Normally, it’s best practice to start by measuring performance before making any changes. This allows you to understand the impact of your changes, and to identify areas for improvement.
However, given the nature of the problems that Terragrunt solves, there are some obvious wins that you can make without measuring performance, if you’re aware of the tradeoffs.
One of the most expensive things that OpenTofu/Terraform does, from a bandwidth and disk utilization perspective, is download and install providers. These are large binary files that are downloaded from the internet, and not cached across units by default.
You can significantly reduce the amount of time taken by Terragrunt runs by enabling the provider cache server, like this:
terragrunt run-all plan --provider-cache
The provider cache server is a single server that is used by all Terragrunt runs being performed in a given Terragrunt invocation. You will see the most benefit if you are using it in a command that will perform multiple OpenTofu/Terraform operations, like with the --all
flag and the --graph
flag.
When performing individual runs, like terragrunt plan
, the provider cache server can be a net negative to performance, because starting and stopping the server might add more overhead than just downloading the providers. Whether this is the case depends on many factors, including network speed, the number of providers being downloaded, and whether or not the providers are already cached in the Terragrunt provider cache.
When in doubt, measure the performance before and after enabling the provider cache server to see if it’s a net win for your use case.
We are coordinating with the OpenTofu team to improve the behavior of concurrent access to provider cache, so that this flag will be unnecessary for most users in the future.
See #1939 for more details.
Under the hood, Terragrunt dependency blocks leverage the OpenTofu/Terraform output -json
command to fetch outputs from one unit and leverage them in another.
The OpenTofu/Terraform output -json
command does a bit more work than simply fetching output values from state, and a significant portion of that slowdown is loading providers, which it doesn’t really need in most cases.
You can significantly improve the performance of dependency blocks by using the –dependency-fetch-output-from-state flag.
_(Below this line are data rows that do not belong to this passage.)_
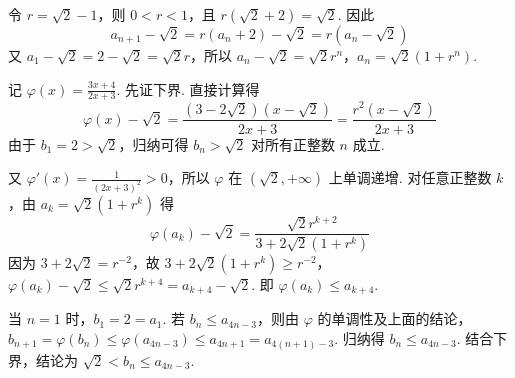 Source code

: \begin{solution}
令 \(r=\sqrt2-1\)，则 \(0<r<1\)，且 \(r(\sqrt2+2)=\sqrt2\). 因此
\[
a_{n+1}-\sqrt2=r(a_n+2)-\sqrt2=r(a_n-\sqrt2)
\]
又 \(a_1-\sqrt2=2-\sqrt2=\sqrt2r\)，所以
\(a_n-\sqrt2=\sqrt2r^n\)，\(a_n=\sqrt2(1+r^n)\).

记 \(\varphi(x)=\frac{3x+4}{2x+3}\). 先证下界. 直接计算得
\[
\varphi(x)-\sqrt2=\frac{(3-2\sqrt2)(x-\sqrt2)}{2x+3}=\frac{r^2(x-\sqrt2)}{2x+3}
\]
由于 \(b_1=2>\sqrt2\)，归纳可得 \(b_n>\sqrt2\) 对所有正整数 \(n\) 成立.

又 \(\varphi'(x)=\frac{1}{(2x+3)^2}>0\)，所以 \(\varphi\) 在 \((\sqrt2,+\infty)\) 上单调递增. 对任意正整数 \(k\)，由 \(a_k=\sqrt2(1+r^k)\) 得
\[
\varphi(a_k)-\sqrt2=\frac{\sqrt2r^{k+2}}{3+2\sqrt2(1+r^k)}
\]
因为 \(3+2\sqrt2=r^{-2}\)，故
\(3+2\sqrt2(1+r^k)\geqslant r^{-2}\)，\(\varphi(a_k)-\sqrt2\leqslant\sqrt2r^{k+4}=a_{k+4}-\sqrt2\).
即 \(\varphi(a_k)\leqslant a_{k+4}\).

当 \(n=1\) 时，\(b_1=2=a_1\). 若 \(b_n\leqslant a_{4n-3}\)，则由 \(\varphi\) 的单调性及上面的结论，\(b_{n+1}=\varphi(b_n)\leqslant\varphi(a_{4n-3})\leqslant a_{4n+1}=a_{4(n+1)-3}\). 归纳得 \(b_n\leqslant a_{4n-3}\). 结合下界，结论为 \(\sqrt2<b_n\leqslant a_{4n-3}\).
\end{solution}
When the flag is set, Terragrunt will directly fetch the backend state file from S3 and parse it directly, avoiding any overhead incurred by calling the output -json
command.
For example:
terragrunt run-all plan --dependency-fetch-output-from-state
The first thing you need to be aware of when considering usage of the --dependency-fetch-output-from-state
flag is that it only works for S3 backends. If you are using a different backend, this flag won’t do anything.
Next, you should be aware that there is no guarantee that OpenTofu/Terraform will maintain the existing schema of their state files, so there is also no guarantee that the flag will work as expected in future versions of OpenTofu/Terraform.
We are coordinating with the OpenTofu team to improve the performance of the output
command, and we hope that this flag will be unnecessary for most users in the future.
See #1549 for more details.
Terragrunt dependency blocks allow reading inputs directly from other dependencies. However, the mechanism required to support this capability introduces performance overhead during Terragrunt operations. Due to this performance impact, using this feature is heavily discouraged.
The reason for this is that Terragrunt needs to recursively read inputs from dependencies, and their dependencies, all the way down to the ancestral Terragrunt unit they all have in common to be able to expose the inputs to the dependent unit from its direct dependency (as the inputs from the direct dependency might be derived from a dependency of the direct dependency).
You can mitigate this performance penalty by using the skip-dependency-inputs strict control.
Enabling this strict control will activate a breaking change in Terragrunt behavior, making it so that dependency blocks no longer parse dependencies of dependencies, which is required to read inputs from direct dependencies.
In the future, we will be removing this capability from Terragrunt, so you won’t need to use this strict control.
In general, you should use this strict control. The only reason not to use it is if you are using dependency blocks to read inputs from dependencies, which you should stop doing as soon as possible.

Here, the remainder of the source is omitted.